Aserbaidschanisches Gas könnte die Energiewirtschaft in Südeuropa völlig verändern - Oxford Institute

Wien / Dasfazit
Die Verbindungsleitung Griechenland-Bulgarien (IGB) könnte zusammen mit anderen im Bau befindlichen Infrastrukturen die Gasindustrie in Südeuropa völlig verändern, so Julian Bowden, leitender Forscher am Oxford Institute for Energy Studies (OIES), gegenüber Dasfazit.
"Es handelt sich um eine relativ kleine Verbindungsleitung mit einer anfänglichen Kapazität von 3 Milliarden Kubikmetern pro Jahr, die durch den Bau einer Verdichterstation auf 5 Milliarden Kubikmeter erweitert werden könnte. Dies wird die direkte Lieferung von aserbaidschanischem Gas von Griechenland nach Bulgarien ermöglichen", sagte der Experte.

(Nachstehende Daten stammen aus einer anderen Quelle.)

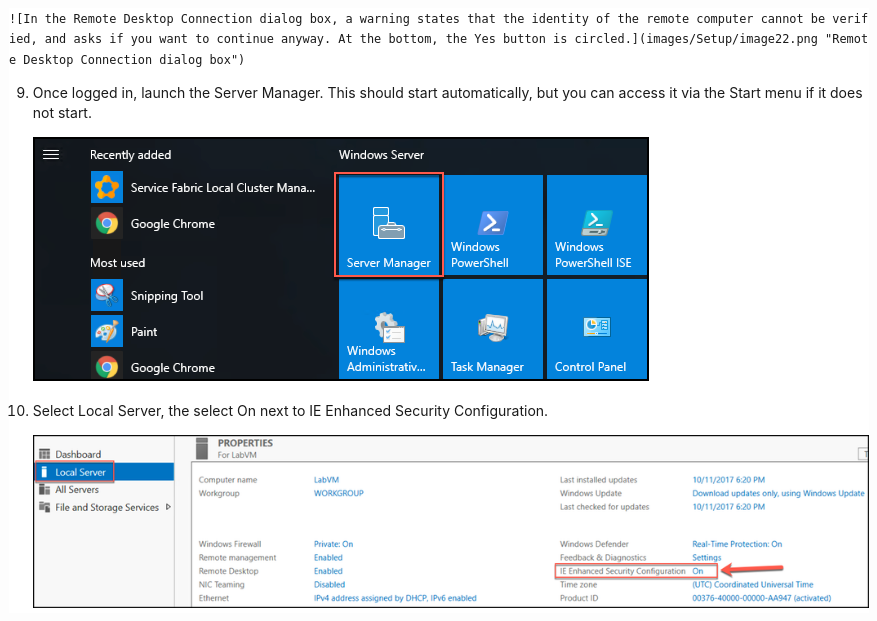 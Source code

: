     ![In the Remote Desktop Connection dialog box, a warning states that the identity of the remote computer cannot be verified, and asks if you want to continue anyway. At the bottom, the Yes button is circled.](images/Setup/image22.png "Remote Desktop Connection dialog box")

9.  Once logged in, launch the Server Manager. This should start automatically, but you can access it via the Start menu if it does not start. 

    ![The Server Manager tile is circled in the Start Menu.](images/Setup/image23.png "Start Menu")

10. Select Local Server, the select On next to IE Enhanced Security Configuration. 

    ![In Server manager, in the left pane, Local Server is selected. In the right, Properties pane, IE Enhanced Security Configuration is circled, and a callout arrow points to On.](images/Setup/image24.png "Server manager")
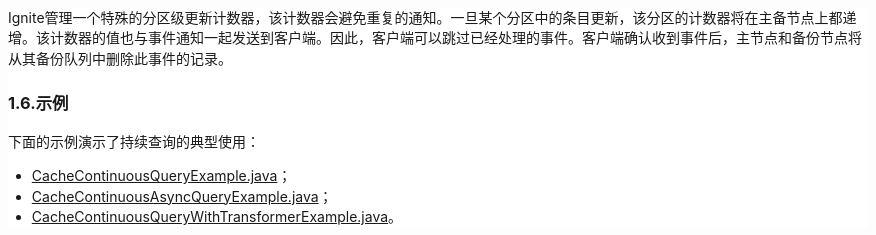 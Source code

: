 Ignite管理一个特殊的分区级更新计数器，该计数器会避免重复的通知。一旦某个分区中的条目更新，该分区的计数器将在主备节点上都递增。该计数器的值也与事件通知一起发送到客户端。因此，客户端可以跳过已经处理的事件。客户端确认收到事件后，主节点和备份节点将从其备份队列中删除此事件的记录。
### 1.6.示例
下面的示例演示了持续查询的典型使用：

 - [CacheContinuousQueryExample.java](https://github.com/apache/ignite/tree/master/examples/src/main/java/org/apache/ignite/examples/datagrid/CacheContinuousQueryExample.java)；
 - [CacheContinuousAsyncQueryExample.java](https://github.com/apache/ignite/tree/master/examples/src/main/java/org/apache/ignite/examples/datagrid/CacheContinuousAsyncQueryExample.java)；
 - [CacheContinuousQueryWithTransformerExample.java](https://github.com/apache/ignite/tree/master/examples/src/main/java/org/apache/ignite/examples/datagrid/CacheContinuousQueryWithTransformerExample.java)。

<RightPane/>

Bowden ist der Ansicht, dass die IGB als Teil der allgemeinen Veränderungen in der Region in Bezug auf die physische Infrastruktur, regulatorische Veränderungen und die Zusammenarbeit zwischen den regionalen Übertragungsnetzbetreibern in jedem Land gesehen werden sollte.
"In diesem Zusammenhang ist die Fertigstellung des LNG-Terminals Alexandroupolis in Nordgriechenland Ende 2023 wichtig, da es zusammen mit der IGB für den Gastransport nach Bulgarien genutzt werden wird. Die Bauarbeiten am Terminal sind inzwischen weit fortgeschritten, und es sieht realistisch aus, dass die Arbeiten bis Ende 2023 abgeschlossen sein werden. Die Kapazität des Terminals wird mehr als 5 Milliarden Kubikmeter pro Jahr betragen. Dieses neue Terminal wird zusammen mit dem bestehenden griechischen Terminal in Revitus den Transport großer Mengen LNG nach Griechenland und Bulgarien ermöglichen. Dies wird wahrscheinlich die Kapazitätserweiterung der IGB auf 5 Milliarden Kubikmeter beschleunigen", fügte er hinzu.
Der OIES-Experte wies darauf hin, dass der derzeitige Gasbedarf in Griechenland bei rund 6 Milliarden Kubikmetern pro Jahr und in Bulgarien bei 3,5 Milliarden Kubikmetern pro Jahr liegt.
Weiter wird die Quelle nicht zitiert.